Sofisticadas

"Hay personas buenas que hacen cosas malas".

Tendré que pensarlo.

Escribo en el sofá mientras Vitu lee las obras completas de Dostoyevski. La luz está encendida y no hace frío. Ayer nos quedamos hasta las cinco de la madrugada celebrando la Nochevieja en casa de Diego y de Cris. Hoy sólo hemos tenido fuerzas para ver en estado precatatónico el concierto de Año Nuevo en la televisión. Luego hemos cocinado pollo y comido bombones con una peli de Roger Corman que Vituperio tenía guardada en el portátil. Nos iremos pronto a dormir, aunque nuestros vampirizados vecinos del bajo empezarán más o menos a las 23:30 a poner en bucle su disco favorito de reguetón.
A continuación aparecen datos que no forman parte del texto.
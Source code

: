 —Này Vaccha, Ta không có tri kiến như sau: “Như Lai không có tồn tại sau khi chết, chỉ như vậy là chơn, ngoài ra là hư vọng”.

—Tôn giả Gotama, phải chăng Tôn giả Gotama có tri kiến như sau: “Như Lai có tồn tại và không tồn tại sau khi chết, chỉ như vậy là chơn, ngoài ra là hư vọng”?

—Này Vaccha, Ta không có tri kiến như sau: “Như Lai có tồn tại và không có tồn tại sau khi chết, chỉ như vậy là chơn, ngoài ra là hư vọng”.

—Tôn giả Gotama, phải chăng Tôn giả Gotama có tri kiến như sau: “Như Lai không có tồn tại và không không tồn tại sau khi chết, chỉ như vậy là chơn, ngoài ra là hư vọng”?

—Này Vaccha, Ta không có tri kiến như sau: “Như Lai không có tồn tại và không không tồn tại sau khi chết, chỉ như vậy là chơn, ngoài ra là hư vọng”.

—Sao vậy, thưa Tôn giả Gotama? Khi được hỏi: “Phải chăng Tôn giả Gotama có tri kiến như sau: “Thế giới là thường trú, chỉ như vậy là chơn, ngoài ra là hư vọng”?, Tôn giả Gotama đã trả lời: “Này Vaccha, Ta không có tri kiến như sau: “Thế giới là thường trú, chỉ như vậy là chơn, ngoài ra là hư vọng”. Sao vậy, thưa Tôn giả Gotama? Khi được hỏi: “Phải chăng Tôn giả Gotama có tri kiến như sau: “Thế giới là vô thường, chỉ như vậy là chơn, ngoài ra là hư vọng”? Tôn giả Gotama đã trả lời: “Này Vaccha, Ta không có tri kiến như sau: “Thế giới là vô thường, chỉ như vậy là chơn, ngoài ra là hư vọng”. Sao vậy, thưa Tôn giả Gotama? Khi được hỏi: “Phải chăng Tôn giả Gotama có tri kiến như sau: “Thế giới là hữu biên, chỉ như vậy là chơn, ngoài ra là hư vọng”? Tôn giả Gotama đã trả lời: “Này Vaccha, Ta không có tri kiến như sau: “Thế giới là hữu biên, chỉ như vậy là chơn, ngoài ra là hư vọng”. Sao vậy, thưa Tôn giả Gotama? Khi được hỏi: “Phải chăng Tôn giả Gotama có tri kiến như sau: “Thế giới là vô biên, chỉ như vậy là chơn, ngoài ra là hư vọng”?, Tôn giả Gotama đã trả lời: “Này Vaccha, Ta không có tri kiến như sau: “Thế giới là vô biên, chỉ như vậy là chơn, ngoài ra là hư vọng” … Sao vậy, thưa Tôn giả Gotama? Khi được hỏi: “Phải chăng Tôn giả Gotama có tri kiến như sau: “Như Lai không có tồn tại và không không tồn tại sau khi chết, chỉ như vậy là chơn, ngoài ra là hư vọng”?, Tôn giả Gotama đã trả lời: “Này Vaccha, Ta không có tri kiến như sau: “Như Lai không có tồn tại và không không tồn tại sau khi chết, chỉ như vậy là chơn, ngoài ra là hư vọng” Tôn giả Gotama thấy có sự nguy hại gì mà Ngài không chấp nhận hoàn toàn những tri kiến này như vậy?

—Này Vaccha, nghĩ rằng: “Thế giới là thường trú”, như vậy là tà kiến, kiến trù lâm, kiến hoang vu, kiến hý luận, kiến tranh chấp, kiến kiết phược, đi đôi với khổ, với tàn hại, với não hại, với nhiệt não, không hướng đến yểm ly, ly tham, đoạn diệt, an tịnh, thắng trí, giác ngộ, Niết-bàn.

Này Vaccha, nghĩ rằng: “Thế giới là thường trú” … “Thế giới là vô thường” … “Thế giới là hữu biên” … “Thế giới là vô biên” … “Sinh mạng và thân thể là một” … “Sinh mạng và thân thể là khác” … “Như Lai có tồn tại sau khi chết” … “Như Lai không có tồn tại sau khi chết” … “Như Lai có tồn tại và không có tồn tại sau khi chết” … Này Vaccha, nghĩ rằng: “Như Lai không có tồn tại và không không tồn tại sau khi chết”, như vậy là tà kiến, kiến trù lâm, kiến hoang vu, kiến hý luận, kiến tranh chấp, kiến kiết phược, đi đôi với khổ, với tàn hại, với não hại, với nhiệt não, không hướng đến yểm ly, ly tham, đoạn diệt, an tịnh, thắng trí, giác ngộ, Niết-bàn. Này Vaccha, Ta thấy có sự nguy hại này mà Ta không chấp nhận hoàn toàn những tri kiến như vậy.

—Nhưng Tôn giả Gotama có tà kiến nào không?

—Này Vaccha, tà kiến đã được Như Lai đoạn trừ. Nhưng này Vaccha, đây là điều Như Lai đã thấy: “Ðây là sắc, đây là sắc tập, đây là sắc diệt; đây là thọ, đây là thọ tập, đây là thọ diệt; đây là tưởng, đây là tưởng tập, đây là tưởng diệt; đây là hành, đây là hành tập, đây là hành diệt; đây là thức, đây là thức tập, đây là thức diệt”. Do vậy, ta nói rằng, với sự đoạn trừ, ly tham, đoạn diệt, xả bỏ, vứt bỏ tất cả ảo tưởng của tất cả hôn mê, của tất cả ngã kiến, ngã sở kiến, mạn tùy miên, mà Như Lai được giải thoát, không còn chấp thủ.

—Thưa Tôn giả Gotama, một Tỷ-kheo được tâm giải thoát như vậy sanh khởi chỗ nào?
Dará igual. Caeremos rendidos y mañana seguiremos con nuestras vidas.

Si no me atropellan al cruzar un semáforo en modo parpadeo, tengo por delante un montón de momentos felices.

Volviendo a casa la tarde del 31 me digo que la felicidad tiene poco de llanura, es más bien una cima en la que no podemos establecernos a largo plazo; alcanzarla implica el privilegio de contemplar las vistas, el mundo a nuestros pies, pero también la obligación de volver a casa y arriesgar la vida en el descenso, por eso importa tanto quién nos acompaña en el viaje, porque el destino es inhabitable y nuestra estancia debe ser fugaz. La felicidad carece de oxígeno.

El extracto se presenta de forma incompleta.